**EXERCISE OBJECTIVE**
Set down the entries once more, exactly as they are written.

**TASK MATERIAL**
• • • • • • •

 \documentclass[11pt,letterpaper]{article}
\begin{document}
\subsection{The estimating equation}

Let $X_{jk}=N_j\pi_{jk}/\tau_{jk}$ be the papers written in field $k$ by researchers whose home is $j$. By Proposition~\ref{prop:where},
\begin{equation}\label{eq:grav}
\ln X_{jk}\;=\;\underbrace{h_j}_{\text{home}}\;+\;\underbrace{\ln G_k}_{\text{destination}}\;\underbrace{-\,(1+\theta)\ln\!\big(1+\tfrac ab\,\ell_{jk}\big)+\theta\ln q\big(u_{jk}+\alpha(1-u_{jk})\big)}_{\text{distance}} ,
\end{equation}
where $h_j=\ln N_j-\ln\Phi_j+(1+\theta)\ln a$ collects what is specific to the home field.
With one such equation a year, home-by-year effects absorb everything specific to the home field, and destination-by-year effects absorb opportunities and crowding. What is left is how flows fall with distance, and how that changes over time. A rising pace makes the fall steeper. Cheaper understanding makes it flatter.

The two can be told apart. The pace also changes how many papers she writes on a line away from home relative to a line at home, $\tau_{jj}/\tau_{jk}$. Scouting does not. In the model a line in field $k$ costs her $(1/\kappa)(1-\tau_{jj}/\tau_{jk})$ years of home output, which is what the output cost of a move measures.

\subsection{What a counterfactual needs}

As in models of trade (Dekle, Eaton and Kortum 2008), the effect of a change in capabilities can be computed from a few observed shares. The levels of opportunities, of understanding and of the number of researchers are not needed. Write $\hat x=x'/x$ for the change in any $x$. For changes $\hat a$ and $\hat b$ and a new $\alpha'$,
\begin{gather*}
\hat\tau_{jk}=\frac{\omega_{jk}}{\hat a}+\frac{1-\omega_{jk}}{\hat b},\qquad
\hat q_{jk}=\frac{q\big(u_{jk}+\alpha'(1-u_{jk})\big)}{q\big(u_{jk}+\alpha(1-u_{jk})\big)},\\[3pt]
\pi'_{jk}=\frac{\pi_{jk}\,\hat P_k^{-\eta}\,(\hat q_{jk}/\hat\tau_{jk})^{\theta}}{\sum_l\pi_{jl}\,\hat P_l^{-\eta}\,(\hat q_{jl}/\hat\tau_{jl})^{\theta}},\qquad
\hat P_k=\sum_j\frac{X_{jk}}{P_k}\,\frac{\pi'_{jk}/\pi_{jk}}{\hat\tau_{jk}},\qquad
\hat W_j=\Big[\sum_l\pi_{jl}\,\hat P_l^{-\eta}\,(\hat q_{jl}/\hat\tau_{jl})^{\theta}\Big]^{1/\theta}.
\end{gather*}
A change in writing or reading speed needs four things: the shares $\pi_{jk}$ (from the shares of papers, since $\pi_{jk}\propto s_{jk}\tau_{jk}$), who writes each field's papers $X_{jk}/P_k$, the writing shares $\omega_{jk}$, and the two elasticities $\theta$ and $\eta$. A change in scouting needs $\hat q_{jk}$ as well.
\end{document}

• • • • • • •

**PROBLEM SOLUTION**
 \documentclass[11pt,letterpaper]{article}
\begin{document}
\subsection{The estimating equation}

Let $X_{jk}=N_j\pi_{jk}/\tau_{jk}$ be the papers written in field $k$ by researchers whose home is $j$. By Proposition~\ref{prop:where},
\begin{equation}\label{eq:grav}
\ln X_{jk}\;=\;\underbrace{h_j}_{\text{home}}\;+\;\underbrace{\ln G_k}_{\text{destination}}\;\underbrace{-\,(1+\theta)\ln\!\big(1+\tfrac ab\,\ell_{jk}\big)+\theta\ln q\big(u_{jk}+\alpha(1-u_{jk})\big)}_{\text{distance}} ,
\end{equation}
where $h_j=\ln N_j-\ln\Phi_j+(1+\theta)\ln a$ collects what is specific to the home field.
With one such equation a year, home-by-year effects absorb everything specific to the home field, and destination-by-year effects absorb opportunities and crowding. What is left is how flows fall with distance, and how that changes over time. A rising pace makes the fall steeper. Cheaper understanding makes it flatter.

The two can be told apart. The pace also changes how many papers she writes on a line away from home relative to a line at home, $\tau_{jj}/\tau_{jk}$. Scouting does not. In the model a line in field $k$ costs her $(1/\kappa)(1-\tau_{jj}/\tau_{jk})$ years of home output, which is what the output cost of a move measures.

\subsection{What a counterfactual needs}

As in models of trade (Dekle, Eaton and Kortum 2008), the effect of a change in capabilities can be computed from a few observed shares. The levels of opportunities, of understanding and of the number of researchers are not needed. Write $\hat x=x'/x$ for the change in any $x$. For changes $\hat a$ and $\hat b$ and a new $\alpha'$,
\begin{gather*}
\hat\tau_{jk}=\frac{\omega_{jk}}{\hat a}+\frac{1-\omega_{jk}}{\hat b},\qquad
\hat q_{jk}=\frac{q\big(u_{jk}+\alpha'(1-u_{jk})\big)}{q\big(u_{jk}+\alpha(1-u_{jk})\big)},\\[3pt]
\pi'_{jk}=\frac{\pi_{jk}\,\hat P_k^{-\eta}\,(\hat q_{jk}/\hat\tau_{jk})^{\theta}}{\sum_l\pi_{jl}\,\hat P_l^{-\eta}\,(\hat q_{jl}/\hat\tau_{jl})^{\theta}},\qquad
\hat P_k=\sum_j\frac{X_{jk}}{P_k}\,\frac{\pi'_{jk}/\pi_{jk}}{\hat\tau_{jk}},\qquad
\hat W_j=\Big[\sum_l\pi_{jl}\,\hat P_l^{-\eta}\,(\hat q_{jl}/\hat\tau_{jl})^{\theta}\Big]^{1/\theta}.
\end{gather*}
A change in writing or reading speed needs four things: the shares $\pi_{jk}$ (from the shares of papers, since $\pi_{jk}\propto s_{jk}\tau_{jk}$), who writes each field's papers $X_{jk}/P_k$, the writing shares $\omega_{jk}$, and the two elasticities $\theta$ and $\eta$. A change in scouting needs $\hat q_{jk}$ as well.
\end{document}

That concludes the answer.